One advantage of the foregoing apparatus is that it is self-cleaning. That is, the combination of supplied pressure and forces generated by ultrasonically exciting the means for supplying ultrasonic energy to the pressurized liquid (without applying ultrasonic energy directly to the orifice) can remove obstructions that appear to block the exit orifice (e.g., extrusion orifice). According to the invention, the exit orifice is adapted to be self-cleaning when the means for applying ultrasonic energy is excited with ultrasonic energy (without applying ultrasonic energy directly to the orifice) while the exit orifice receives pressurized multi-component liquid from the chamber and passes the multi-component liquid out of the die housing to form an emulsion.
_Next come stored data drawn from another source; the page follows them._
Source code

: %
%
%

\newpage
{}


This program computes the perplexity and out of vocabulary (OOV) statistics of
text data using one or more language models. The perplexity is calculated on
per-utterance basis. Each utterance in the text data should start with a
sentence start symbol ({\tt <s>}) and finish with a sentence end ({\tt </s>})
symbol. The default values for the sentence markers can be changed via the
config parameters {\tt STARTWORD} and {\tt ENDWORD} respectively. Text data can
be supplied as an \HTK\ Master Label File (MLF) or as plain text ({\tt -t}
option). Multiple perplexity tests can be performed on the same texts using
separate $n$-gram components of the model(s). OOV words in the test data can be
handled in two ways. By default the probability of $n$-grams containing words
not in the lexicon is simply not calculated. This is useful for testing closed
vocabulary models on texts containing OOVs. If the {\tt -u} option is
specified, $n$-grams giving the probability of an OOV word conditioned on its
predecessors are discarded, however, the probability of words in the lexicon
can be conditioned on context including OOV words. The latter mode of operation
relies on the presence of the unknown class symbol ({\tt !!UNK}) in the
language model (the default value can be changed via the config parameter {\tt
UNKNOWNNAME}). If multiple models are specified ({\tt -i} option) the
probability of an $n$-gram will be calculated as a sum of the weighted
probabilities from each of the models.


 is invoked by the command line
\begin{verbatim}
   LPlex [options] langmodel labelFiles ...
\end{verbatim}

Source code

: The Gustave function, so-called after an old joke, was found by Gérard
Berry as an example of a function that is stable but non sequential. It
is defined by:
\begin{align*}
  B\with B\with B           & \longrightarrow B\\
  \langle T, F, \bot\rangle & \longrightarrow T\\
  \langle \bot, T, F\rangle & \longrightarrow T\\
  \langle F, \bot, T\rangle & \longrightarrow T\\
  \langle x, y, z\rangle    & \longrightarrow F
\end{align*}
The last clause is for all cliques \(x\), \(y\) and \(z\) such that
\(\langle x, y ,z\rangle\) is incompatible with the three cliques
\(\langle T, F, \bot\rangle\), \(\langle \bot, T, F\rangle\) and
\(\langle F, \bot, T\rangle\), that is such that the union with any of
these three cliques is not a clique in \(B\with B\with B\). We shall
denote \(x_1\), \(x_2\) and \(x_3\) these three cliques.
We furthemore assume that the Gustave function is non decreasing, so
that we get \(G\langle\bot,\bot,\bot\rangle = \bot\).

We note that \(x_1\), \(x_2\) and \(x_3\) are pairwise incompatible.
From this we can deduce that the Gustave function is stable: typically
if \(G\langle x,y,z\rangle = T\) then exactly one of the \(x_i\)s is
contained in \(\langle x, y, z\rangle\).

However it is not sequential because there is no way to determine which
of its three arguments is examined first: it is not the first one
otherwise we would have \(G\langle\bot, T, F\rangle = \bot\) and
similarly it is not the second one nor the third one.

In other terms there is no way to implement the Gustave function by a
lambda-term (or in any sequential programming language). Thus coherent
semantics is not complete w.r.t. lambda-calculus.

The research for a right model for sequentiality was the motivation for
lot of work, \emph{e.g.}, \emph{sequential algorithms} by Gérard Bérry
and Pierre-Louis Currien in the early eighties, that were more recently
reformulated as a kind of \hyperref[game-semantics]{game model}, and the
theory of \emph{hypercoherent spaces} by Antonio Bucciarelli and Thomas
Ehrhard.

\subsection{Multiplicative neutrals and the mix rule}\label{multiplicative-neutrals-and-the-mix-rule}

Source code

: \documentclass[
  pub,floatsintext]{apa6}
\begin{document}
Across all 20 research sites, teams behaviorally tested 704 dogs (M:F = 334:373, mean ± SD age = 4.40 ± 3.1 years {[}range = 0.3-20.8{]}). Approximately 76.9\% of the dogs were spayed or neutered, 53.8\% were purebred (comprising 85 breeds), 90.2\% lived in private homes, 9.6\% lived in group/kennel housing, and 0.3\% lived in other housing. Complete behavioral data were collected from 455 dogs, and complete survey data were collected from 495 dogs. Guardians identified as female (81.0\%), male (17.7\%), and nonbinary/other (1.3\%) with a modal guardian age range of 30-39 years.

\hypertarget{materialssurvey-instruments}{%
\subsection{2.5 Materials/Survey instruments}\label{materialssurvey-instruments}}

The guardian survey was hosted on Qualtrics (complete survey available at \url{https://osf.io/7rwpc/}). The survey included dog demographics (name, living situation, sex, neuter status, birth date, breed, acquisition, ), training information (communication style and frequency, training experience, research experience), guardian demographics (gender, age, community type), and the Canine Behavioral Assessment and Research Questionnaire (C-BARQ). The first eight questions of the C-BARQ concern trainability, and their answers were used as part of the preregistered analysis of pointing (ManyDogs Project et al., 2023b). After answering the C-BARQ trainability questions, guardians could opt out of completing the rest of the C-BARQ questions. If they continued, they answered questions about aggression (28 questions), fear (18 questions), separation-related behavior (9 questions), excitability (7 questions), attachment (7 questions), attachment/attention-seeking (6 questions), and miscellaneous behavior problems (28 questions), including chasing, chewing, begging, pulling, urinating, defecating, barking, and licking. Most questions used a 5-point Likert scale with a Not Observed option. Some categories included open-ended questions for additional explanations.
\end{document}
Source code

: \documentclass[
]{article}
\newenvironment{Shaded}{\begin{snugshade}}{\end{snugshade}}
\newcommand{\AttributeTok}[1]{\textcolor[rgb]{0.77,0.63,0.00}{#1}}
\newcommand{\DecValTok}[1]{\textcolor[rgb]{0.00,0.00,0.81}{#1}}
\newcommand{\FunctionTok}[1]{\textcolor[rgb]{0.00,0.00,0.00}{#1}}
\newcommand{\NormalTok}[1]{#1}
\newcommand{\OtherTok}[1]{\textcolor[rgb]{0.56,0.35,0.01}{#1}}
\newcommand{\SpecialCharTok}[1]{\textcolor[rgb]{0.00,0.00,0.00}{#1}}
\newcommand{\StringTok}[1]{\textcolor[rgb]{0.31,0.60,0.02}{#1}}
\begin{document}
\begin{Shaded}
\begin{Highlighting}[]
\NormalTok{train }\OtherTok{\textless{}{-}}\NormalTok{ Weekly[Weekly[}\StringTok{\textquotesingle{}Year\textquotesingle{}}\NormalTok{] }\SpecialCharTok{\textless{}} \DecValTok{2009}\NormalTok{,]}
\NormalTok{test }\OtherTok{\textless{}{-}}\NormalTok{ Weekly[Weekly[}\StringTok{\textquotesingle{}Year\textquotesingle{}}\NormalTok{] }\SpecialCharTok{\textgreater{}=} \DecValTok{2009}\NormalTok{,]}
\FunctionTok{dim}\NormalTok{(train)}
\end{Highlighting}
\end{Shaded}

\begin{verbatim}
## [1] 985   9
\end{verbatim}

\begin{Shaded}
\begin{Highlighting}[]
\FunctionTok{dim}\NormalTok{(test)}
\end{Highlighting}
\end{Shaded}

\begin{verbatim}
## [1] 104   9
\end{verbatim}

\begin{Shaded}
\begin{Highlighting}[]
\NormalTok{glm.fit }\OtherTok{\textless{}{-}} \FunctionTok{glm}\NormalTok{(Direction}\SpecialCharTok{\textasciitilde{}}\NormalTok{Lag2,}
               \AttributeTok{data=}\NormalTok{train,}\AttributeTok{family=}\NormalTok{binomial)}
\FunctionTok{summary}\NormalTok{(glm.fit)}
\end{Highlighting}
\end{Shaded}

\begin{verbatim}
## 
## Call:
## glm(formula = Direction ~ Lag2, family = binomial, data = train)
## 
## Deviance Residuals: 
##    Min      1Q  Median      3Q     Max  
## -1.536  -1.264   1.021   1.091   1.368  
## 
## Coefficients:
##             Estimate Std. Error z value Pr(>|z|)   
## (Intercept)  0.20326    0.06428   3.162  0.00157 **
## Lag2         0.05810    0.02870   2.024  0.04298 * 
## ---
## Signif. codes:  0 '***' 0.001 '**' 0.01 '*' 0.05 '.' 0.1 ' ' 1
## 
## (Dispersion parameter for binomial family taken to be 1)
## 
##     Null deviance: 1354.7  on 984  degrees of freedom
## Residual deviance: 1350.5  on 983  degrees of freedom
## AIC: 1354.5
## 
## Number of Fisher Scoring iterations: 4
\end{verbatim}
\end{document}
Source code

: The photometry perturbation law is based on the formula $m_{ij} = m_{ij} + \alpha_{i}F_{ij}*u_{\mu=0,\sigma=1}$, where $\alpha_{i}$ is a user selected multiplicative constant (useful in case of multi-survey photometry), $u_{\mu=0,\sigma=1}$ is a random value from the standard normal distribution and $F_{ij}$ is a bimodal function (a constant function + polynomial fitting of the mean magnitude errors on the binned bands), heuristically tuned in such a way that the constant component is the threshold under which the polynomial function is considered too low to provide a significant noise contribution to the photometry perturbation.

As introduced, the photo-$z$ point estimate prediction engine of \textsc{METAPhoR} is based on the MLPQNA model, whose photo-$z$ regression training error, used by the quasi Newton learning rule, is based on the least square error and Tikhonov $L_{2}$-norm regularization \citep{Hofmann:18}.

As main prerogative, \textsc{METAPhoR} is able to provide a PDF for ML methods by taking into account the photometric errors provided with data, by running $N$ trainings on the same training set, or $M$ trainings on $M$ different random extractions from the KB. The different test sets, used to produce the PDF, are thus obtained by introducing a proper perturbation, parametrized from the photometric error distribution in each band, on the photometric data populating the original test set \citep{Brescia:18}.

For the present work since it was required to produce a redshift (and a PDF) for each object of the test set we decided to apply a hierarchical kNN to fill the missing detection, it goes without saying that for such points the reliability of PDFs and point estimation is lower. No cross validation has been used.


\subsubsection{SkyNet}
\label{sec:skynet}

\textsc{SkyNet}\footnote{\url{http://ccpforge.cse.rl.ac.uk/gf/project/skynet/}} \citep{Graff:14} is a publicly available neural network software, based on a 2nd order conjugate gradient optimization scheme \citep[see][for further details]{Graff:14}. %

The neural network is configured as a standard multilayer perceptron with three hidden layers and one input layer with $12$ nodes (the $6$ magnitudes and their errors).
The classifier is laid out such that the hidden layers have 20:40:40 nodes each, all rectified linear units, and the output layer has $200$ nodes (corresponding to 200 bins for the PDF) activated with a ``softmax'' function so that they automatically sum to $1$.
In general, melt-extruded polymeric strands are formed with the extruder apparatus 100 illustrated in FIG. 1 by introducing a pressurized multi-component liquid into the chamber 104 of the die housing 102 through the inlet 110 and exciting the ultrasonic horn 116 as the pressurized multi-component liquid is extruded through the exit orifice 112. As described above, the multi-component pressurized liquid comprises a melt-extrudable polymer and an immiscible component which is immiscible in the melt-extrudable polymer when the multi-component pressurized liquid is at a temperature suitable for melt-extrusion. The ultrasonic energy applied by the ultrasonic horn 116 applies ultrasonic energy to a portion of the pressurized multi-component liquid within the chamber and without applying ultrasonic energy to the die tip, while the multi-component liquid is received and extruded through the exit orifice 112. The ultrasonic energy emulsifies the multi-component liquid so that the melt-extrudable polymer forms a continuous phase of the emulsion and the immiscible component forms a disperse phase of the emulsion. After the multi-component liquid is extruded through the exit orifice 112, the extruded multi-component liquid is attenuated to form a strand. The attenuation of the extruded multi-component liquid can be accomplished mechanically or by entraining the fiber in a fluid such as in a meltblowing or spunbonding process. To form a nonwoven web from the extruded strand, the strand is randomly deposited on a collecting surface. Nonwoven webs can also be prepared by extruding the multi-component liquid and forming a strand, cutting the strand into staple fibers, and carding the staple fibers into a nonwoven web which can be subsequently bonded by known means.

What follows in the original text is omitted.